La condizione femminile
Si rammenta che talvolta era arduo praticare nei rapporti quotidiani una innovazione tanto radicale. Così il maestro Felix Carrasquer si rendeva conto che "la cosa difficile è arrivare a capire che il maestro è nella scuola soltanto un ragazzo adulto, che però non ha nessuna autorità". Florentia Soler sostiene, in base alla propria esperienza, che era avvenuta una trasformazione rivoluzionaria dell'intera vita sociale: "Con il cambiamento delle strutture della società non c'erano autorità, non c'era nessuno in paese, né tribunale né sindaco, non c'era niente, non c'era altro che il Comitato rivoluzionario". E ancora: "Non ci furono furti. Non ci furono ammazzati né per odio né per niente, la gente andava a lavorare, non avevamo nessuna autorità, nessuna". Eppure i mutamenti nella realtà di ogni giorno sono profondi e in pochi giorni si rompono tradizioni e norme consolidate da tempo. La stessa donna afferma: "Le ragazze che, per esempio, tre mesi prima fossero andate a casa con un ragazzo dicendo: "Questa notte dormiamo insieme", il padre le avrebbe picchiate da ammazzarle. Allora invece era una cosa normale...".
Proprio la condizione femminile sembra quella maggiormente investita dai nuovi valori. Per Matilde Escuder la rottura fu innanzitutto sul piano dell'informazione e della cultura "perché si tenevano conferenze, si leggeva e si discuteva. E la donna era finalmente uscita dal focolare, aveva distrutto i tabù...". "A Monzón, che si trovava nella Sierra..., che aveva cinque o seimila abitanti, il sindacato aveva una grande casa, c'era anche una biblioteca del sindacato, anche grande, ce n'era un'altra dove c'erano Mujeres Libres e davano lezioni di sera per le donne del popolo, per quelle che non sapevano leggere e davano loro lezioni sulla maternità, di pronto soccorso, ecc...".

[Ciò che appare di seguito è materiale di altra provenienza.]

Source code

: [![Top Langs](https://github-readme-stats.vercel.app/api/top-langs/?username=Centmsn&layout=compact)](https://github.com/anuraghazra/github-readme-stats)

Suceso Portalez, di famiglia anarchica, mette in evidenza la necessità di un movimento particolare delle donne perché anche negli ambienti libertari "la donna era la compagna del compagno, ma niente di più di questo". Già prima del 1936 "avevamo cominciato a far prendere coscienza alle donne perché potessero lottare assieme agli uomini" e durante la guerra "ci interessava di più far prender coscienza alle donne dei problemi economici, dei problemi sociali, piuttosto che prepararle per la guerra" anche se in ogni modo "aiutavano perché c'era il nemico lì vicino". L'obiettivo principale era "far qualcosa per realizzare un cambiamento totale, sociale e rivoluzionario" e in questo senso era necessario battere i franchisti in quanto "il rombo dei vecchi ferri ci circondava i polsi" ricorda Suceso Portalez citando una poesia della sua amica Lucia Sanchez Saornil.
Ed è ancora una donna che riassume con grande efficacia il sentimento di quasi tutti i collettivisti. All'arrivo nel suo villaggio aragonese dove trova già in funzione la collettività, Florentia Soler prova "l'impressione di vivere in pieno comunismo libertario": le decisioni sono prese dalle assemblee della popolazione, il denaro è abolito, si vive nell'uguaglianza e nella libertà. La rievocazione rinnova le forti emozioni vissute quarant'anni prima e la memoria si confonde con il desiderio: "Nella nostra vita è stato come un sogno... adesso quando lo ricordo è come un sogno". E questo stesso concetto, affiancato da un ragionamento più teso a confermare la validità dell'ideale libertario, è presente nella testimonianza di Saturnino Carod, capo-colonna della CNT: "Forse eravamo dei sognatori, o degli utopisti. Sì, tutti noi: ma perfino il liberalismo fu un'utopia prima di farsi realtà, come del resto il socialismo. Eravamo, e siamo, convinti che un giorno la nostra utopia (forse la più utopistica di tutte) si farà realtà, perché se non è così, l'uomo non sarà contento...".